Wolfram grew up in Carinthia near the Austrian-Italian border. His father played a role in his musical development, introducing him to classic electronic music artists like Kraftwerk and Jean-Michel Jarre. After completing his education in Austria, Wolfram moved to Vienna to study sound engineering at The SAE Institute, in addition to studying digital media at the Academy of Fine Arts Vienna.

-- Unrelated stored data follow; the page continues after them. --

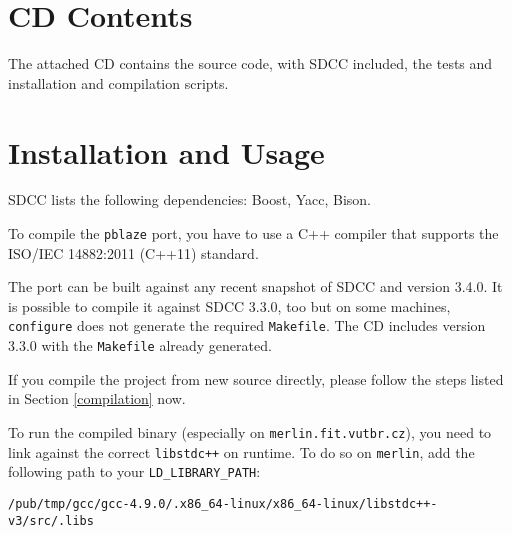 \chapter{CD Contents}

The attached CD contains the source code, with SDCC included, the tests and installation and compilation scripts.

\chapter{Installation and Usage}

SDCC lists the following dependencies: Boost, Yacc, Bison.

To compile the \texttt{pblaze} port, you have to use a C++ compiler that supports the ISO/IEC 14882:2011 (C++11) standard.

The port can be built against any recent snapshot of SDCC and version 3.4.0. It is possible to compile it against SDCC 3.3.0, too but on some machines, \texttt{configure} does not generate the required \texttt{Makefile}. The CD includes version 3.3.0 with the \texttt{Makefile} already generated.

If you compile the project from new source directly, please follow the steps listed in Section \ref{compilation} now.

To run the compiled binary (especially on \texttt{merlin.fit.vutbr.cz}), you need to link against the correct \texttt{libstdc++} on runtime.
To do so on \texttt{merlin}, add the following path to your \texttt{LD\_LIBRARY\_PATH}:

\begin{center}\verb|/pub/tmp/gcc/gcc-4.9.0/.x86_64-linux/x86_64-linux/libstdc++-v3/src/.libs|\end{center}

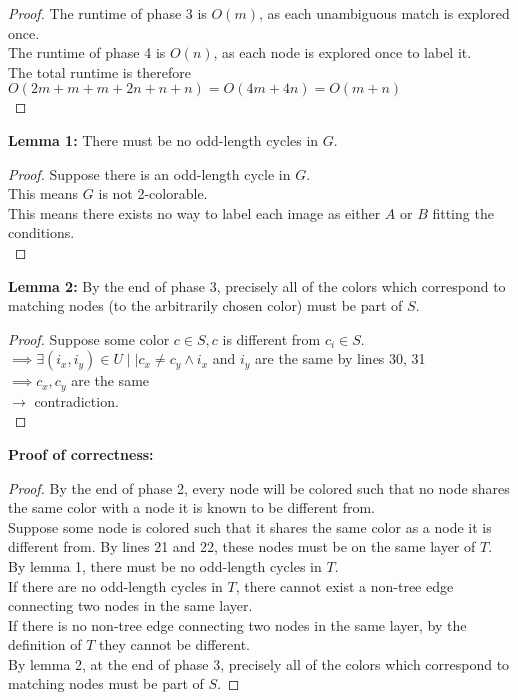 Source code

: \begin{problem}
\begin{proof}
    The runtime of phase 3 is $O(m)$, as each unambiguous match is explored once. \\
    The runtime of phase 4 is $O(n)$, as each node is explored once to label it. \\
    The total runtime is therefore $O(2m + m + m + 2n + n + n) = O(4m + 4n) = O(m + n)$ \\
  \end{proof}
  \textbf{Lemma 1:} There must be no odd-length cycles in $G$.
  \begin{proof}
    Suppose there is an odd-length cycle in $G$.\\
    This means $G$ is not 2-colorable. \\
    This means there exists no way to label each image as either $A$ or $B$ fitting the conditions. \\
  \end{proof}
  \textbf{Lemma 2:} By the end of phase 3, precisely all of the colors which correspond to matching nodes (to the arbitrarily chosen color) must be part of $S$.
  \begin{proof}
    Suppose some color $c \in S, c$ is different from $c_i \in S$. \\
    $\implies \exists (i_x, i_y) \in U \mid| c_x \ne c_y \land i_x$ and $i_y$ are the same by lines 30, 31 \\
    $\implies c_x, c_y$ are the same \\
    $\rightarrow$ contradiction. \\
  \end{proof}
  \textbf{Proof of correctness: }
  \begin{proof}
    By the end of phase 2, every node will be colored such that no node shares the same color with a node it is known to be different from. \\
    Suppose some node is colored such that it shares the same color as a node it is different from. By lines 21 and 22, these nodes must be on the same layer of $T$. \\
    By lemma 1, there must be no odd-length cycles in $T$. \\
    If there are no odd-length cycles in $T$, there cannot exist a non-tree edge connecting two nodes in the same layer. \\
    If there is no non-tree edge connecting two nodes in the same layer, by the definition of $T$ they cannot be different. \\
    By lemma 2, at the end of phase 3, precisely all of the colors which correspond to matching nodes must be part of $S$.

\end{proof}
\end{problem}

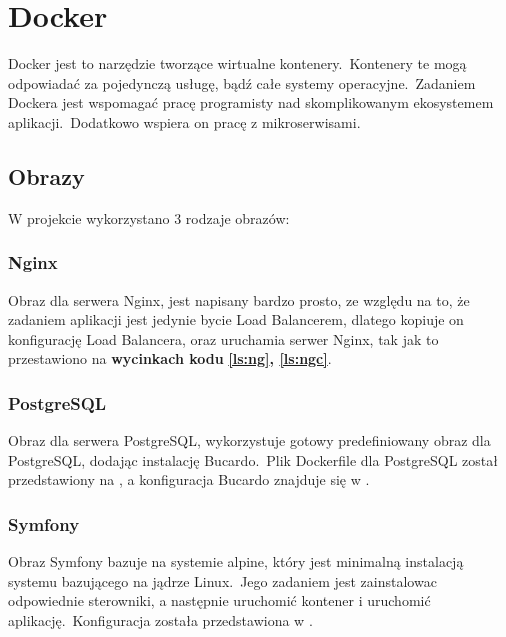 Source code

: \chapter{Docker}
Docker jest to narzędzie tworzące wirtualne kontenery.\ Kontenery te mogą odpowiadać za pojedynczą usługę, bądź całe systemy operacyjne.\ Zadaniem Dockera jest wspomagać pracę programisty nad skomplikowanym ekosystemem aplikacji.\ Dodatkowo wspiera on pracę z mikroserwisami.
\section{Obrazy}
W projekcie wykorzystano 3 rodzaje obrazów:

\subsection{Nginx}
Obraz dla serwera Nginx, jest napisany bardzo prosto, ze względu na to, że zadaniem aplikacji jest jedynie bycie Load Balancerem, dlatego kopiuje on konfigurację Load Balancera, oraz uruchamia serwer Nginx, tak jak to przestawiono na \textbf{wycinkach kodu} \textbf{\ref{ls:ng}, \ref{ls:ngc}}.




\subsection{PostgreSQL}
Obraz dla serwera PostgreSQL, wykorzystuje gotowy predefiniowany obraz dla PostgreSQL, dodając instalację Bucardo.\ Plik Dockerfile dla PostgreSQL został przedstawiony na , a konfiguracja Bucardo znajduje się w .




\clearpage
\subsection{Symfony}
Obraz Symfony bazuje na systemie alpine, który jest minimalną instalacją systemu bazującego na jądrze Linux.\ Jego zadaniem jest zainstalowac odpowiednie sterowniki, a następnie uruchomić kontener i uruchomić aplikację.\ Konfiguracja została przedstawiona w .

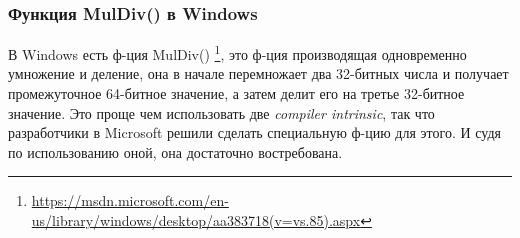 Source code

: \subsubsection{Функция MulDiv() в Windows}

В Windows есть ф-ция MulDiv()
\footnote{\url{https://msdn.microsoft.com/en-us/library/windows/desktop/aa383718(v=vs.85).aspx}},
это ф-ция производящая одновременно умножение и деление, она в начале перемножает два 32-битных числа и получает
промежуточное 64-битное значение, а затем делит его на третье 32-битное значение.
Это проще чем использовать две \emph{compiler intrinsic}, так что разработчики в Microsoft решили сделать специальную ф-цию
для этого.
И судя по использованию оной, она достаточно востребована.

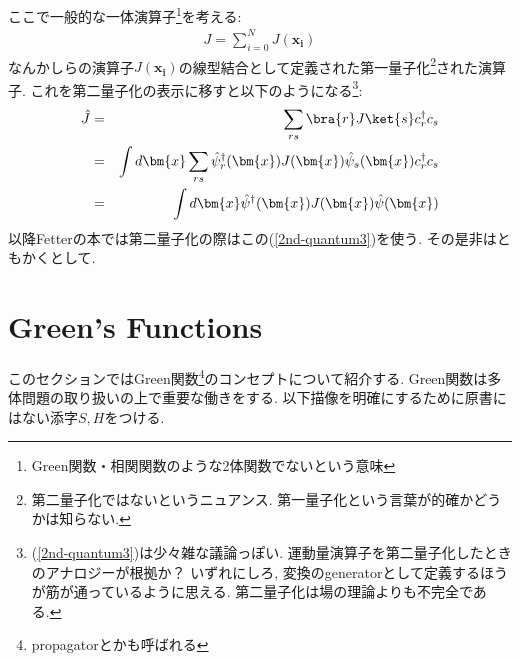 \documentclass[10.5pt,a4paper]{jreport}
\begin{document}
ここで一般的な一体演算子\footnote{Green関数・相関関数のような2体関数でないという意味}を考える:
\begin{eqnarray}
  J = \sum_{i = 0}^NJ(\bm{x_i})
\end{eqnarray}
なんかしらの演算子$J(\bm{x_i})$の線型結合として定義された第一量子化\footnote{第二量子化ではないというニュアンス. 第一量子化という言葉が的確かどうかは知らない. }された演算子. これを第二量子化の表示に移すと以下のようになる\footnote{(\ref{2nd-quantum3})は少々雑な議論っぽい. 運動量演算子を第二量子化したときのアナロジーが根拠か？ いずれにしろ, 変換のgeneratorとして定義するほうが筋が通っているように思える. 第二量子化は場の理論よりも不完全である. }:
\begin{eqnarray}
  \hat{J} &=& \sum_{rs}\bra{r}J\ket{s}c_r^\dagger c_s\label{2nd-quantum3}\\
  &=& \int d\bm{x}\sum_{rs}\hat{\psi}^\dagger_r(\bm{x})J(\bm{x})\hat{\psi}_s(\bm{x})c_r^\dagger c_s\\
  &=& \int d\bm{x}\hat{\psi}^\dagger(\bm{x})J(\bm{x})\hat{\psi}(\bm{x})
\end{eqnarray}
以降Fetterの本では第二量子化の際はこの(\ref{2nd-quantum3})を使う. その是非はともかくとして. 

\section{Green's Functions}
このセクションではGreen関数\footnote{propagatorとかも呼ばれる}のコンセプトについて紹介する. Green関数は多体問題の取り扱いの上で重要な働きをする. 以下描像を明確にするために原書にはない添字$S, H$をつける. 
\end{document}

Wolfram's career took off in New York, where his DJ sets gained attention for their blend of Italo disco and Chicago house sounds. This period saw him collaborate with artists like Princess Superstar and Legowelt, as well as executively producing the debut album for Sally Shapiro, Disco Romance, which was praised by Pitchfork and introduced a neo-Italo sound. Contributing to the rise of his early career was Wolfram's 2008 remix of the Moby track Disco Lies, produced under the alias Diskokaine.

Wolfram released his self-titled debut album, Wolfram, in 2011 on the Permanent Vacation record label. It featured collaborations with artists including Haddaway and Paul Parker. In 2019, Wolfram released his second studio album, Amadeus, which featured contributions from Peaches, Pamela Anderson and Falco.

Beyond producing music, Wolfram has performed live DJ sets at several events and venues, including Circoloco in Ibiza and New York clubs. He has also played private events, such as Grace Jones’ birthday and Moby's 50th birthday celebrations. He has performed DJ sets at fashion events, including performing at shows for Gucci, Balenciaga, and Vivienne Westwood. In 2023, he collaborated with Zalando for their campaign, "Make Your Own Moment".

===Awards and recognition===
In 2012 Wolfram was nominated for an Amadeus Austrian Music Award in the Electronic/Dance category.